Dolan hat zudem wichtige Erkenntnisse darüber gesammelt, wie das Gehirn soziale Entscheidungen trifft, z. B. warum Menschen dazu neigen, negative Informationen zu ignorieren und die Wahrscheinlichkeit künftiger negativer Ereignisse unterschätzen. Höhere Dopamin-Spiegel verstärken dieses Phänomen und führen dazu, dass das Gehirn negative Informationen noch stärker vernachlässigt.

Wolfram Schultz ist in Meissen geboren und hat in Hamburg und Heidelberg Medizin, Mathematik und Philosophie studiert.

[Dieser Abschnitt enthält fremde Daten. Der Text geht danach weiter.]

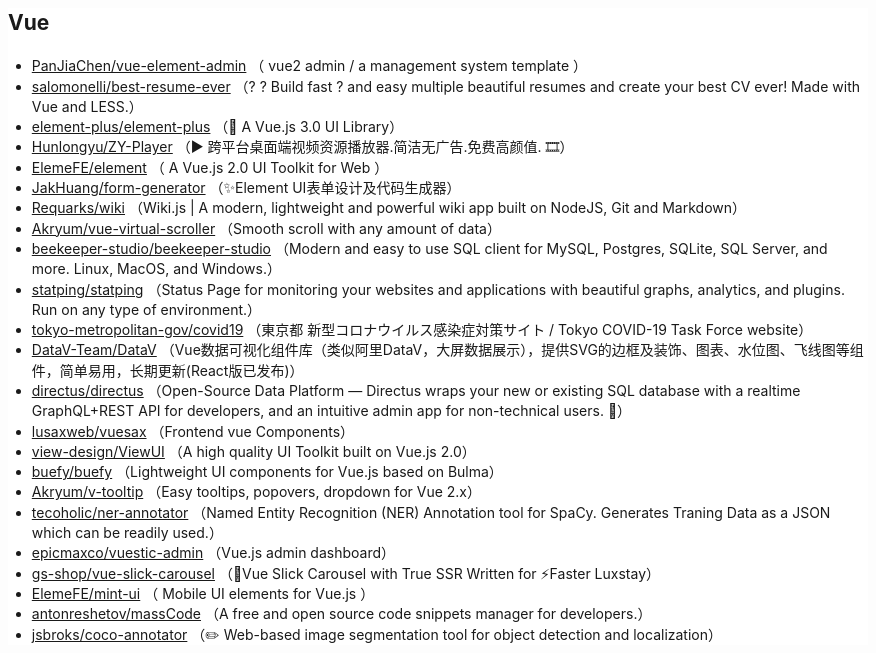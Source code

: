 ## Vue

* [PanJiaChen/vue-element-admin](https://github.com/PanJiaChen/vue-element-admin) （
        vue2 admin / a management system template
      ）
* [salomonelli/best-resume-ever](https://github.com/salomonelli/best-resume-ever) （? ? Build fast ? and easy multiple beautiful resumes and create your best CV ever! Made with Vue and LESS.）
* [element-plus/element-plus](https://github.com/element-plus/element-plus) （&#x1f389; A Vue.js 3.0 UI Library）
* [Hunlongyu/ZY-Player](https://github.com/Hunlongyu/ZY-Player) （&#x25b6;&#xfe0f; 跨平台桌面端视频资源播放器.简洁无广告.免费高颜值. &#x1f39e;）
* [ElemeFE/element](https://github.com/ElemeFE/element) （
        A Vue.js 2.0 UI Toolkit for Web
      ）
* [JakHuang/form-generator](https://github.com/JakHuang/form-generator) （&#x2728;Element UI表单设计及代码生成器）
* [Requarks/wiki](https://github.com/Requarks/wiki) （Wiki.js | A modern, lightweight and powerful wiki app built on NodeJS, Git and Markdown）
* [Akryum/vue-virtual-scroller](https://github.com/Akryum/vue-virtual-scroller) （Smooth scroll with any amount of data）
* [beekeeper-studio/beekeeper-studio](https://github.com/beekeeper-studio/beekeeper-studio) （Modern and easy to use SQL client for MySQL, Postgres, SQLite, SQL Server, and more. Linux, MacOS, and Windows.）
* [statping/statping](https://github.com/statping/statping) （Status Page for monitoring your websites and applications with beautiful graphs, analytics, and plugins. Run on any type of environment.）
* [tokyo-metropolitan-gov/covid19](https://github.com/tokyo-metropolitan-gov/covid19) （東京都 新型コロナウイルス感染症対策サイト / Tokyo COVID-19 Task Force website）
* [DataV-Team/DataV](https://github.com/DataV-Team/DataV) （Vue数据可视化组件库（类似阿里DataV，大屏数据展示），提供SVG的边框及装饰、图表、水位图、飞线图等组件，简单易用，长期更新(React版已发布)）
* [directus/directus](https://github.com/directus/directus) （Open-Source Data Platform — Directus wraps your new or existing SQL database with a realtime GraphQL+REST API for developers, and an intuitive admin app for non-technical users. &#x1f430;）
* [lusaxweb/vuesax](https://github.com/lusaxweb/vuesax) （Frontend vue Components）
* [view-design/ViewUI](https://github.com/view-design/ViewUI) （A high quality UI Toolkit built on Vue.js 2.0）
* [buefy/buefy](https://github.com/buefy/buefy) （Lightweight UI components for Vue.js based on Bulma）
* [Akryum/v-tooltip](https://github.com/Akryum/v-tooltip) （Easy tooltips, popovers, dropdown for Vue 2.x）
* [tecoholic/ner-annotator](https://github.com/tecoholic/ner-annotator) （Named Entity Recognition (NER) Annotation tool for SpaCy. Generates Traning Data as a JSON which can be readily used.）
* [epicmaxco/vuestic-admin](https://github.com/epicmaxco/vuestic-admin) （Vue.js admin dashboard）
* [gs-shop/vue-slick-carousel](https://github.com/gs-shop/vue-slick-carousel) （&#x1f6a5;Vue Slick Carousel with True SSR Written for &#x26a1;Faster Luxstay）
* [ElemeFE/mint-ui](https://github.com/ElemeFE/mint-ui) （
        Mobile UI elements for Vue.js
      ）
* [antonreshetov/massCode](https://github.com/antonreshetov/massCode) （A free and open source code snippets manager for developers.）
* [jsbroks/coco-annotator](https://github.com/jsbroks/coco-annotator) （&#x270f;&#xfe0f; Web-based image segmentation tool for object detection and localization）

Nach Forschungsaufenthalten am Max-Planck-Institut für biophysikalische Chemie in Göttingen, in Buffalo und Stockholm forschte und lehrte er von 1977 bis 2001 an der Universität Fribourg (Schweiz) und arbeitet seit 2001 an der Universität Cambridge. Raymond Dolan stammt aus Irland und hat an der National University of Ireland in Galway Medizin studiert. Er war für verschiedene Kliniken tätig, darunter das National Hospital for Neurology and Neurosurgery, und ist heute Direktor des Wellcome Trust Centers for Neuroimaging des University College London. Seit 2012 ist er zudem Auswärtiges Wissenschaftliches Mitglied des Max-Planck-Instituts für Kognitions- und Neurowissenschaften in Leipzig.

Die Verleihung des K. J. Zülch-Preises 2013 findet am 13. September von 10:00 bis 12:00 Uhr im Hansasaal des Historischen Rathauses zu Köln statt. Im Anschluss an die Laudatio von Hans Jochen Heinze von der Universität Magdeburg berichtet Wolfram Schultz über die Belohnungssignale des Gehirns. Nach der Laudatio von Melanie Wilke von der Universität Göttingen spricht Raymond Dolan über die Rolle des Dopamins im menschlichen Gehirn.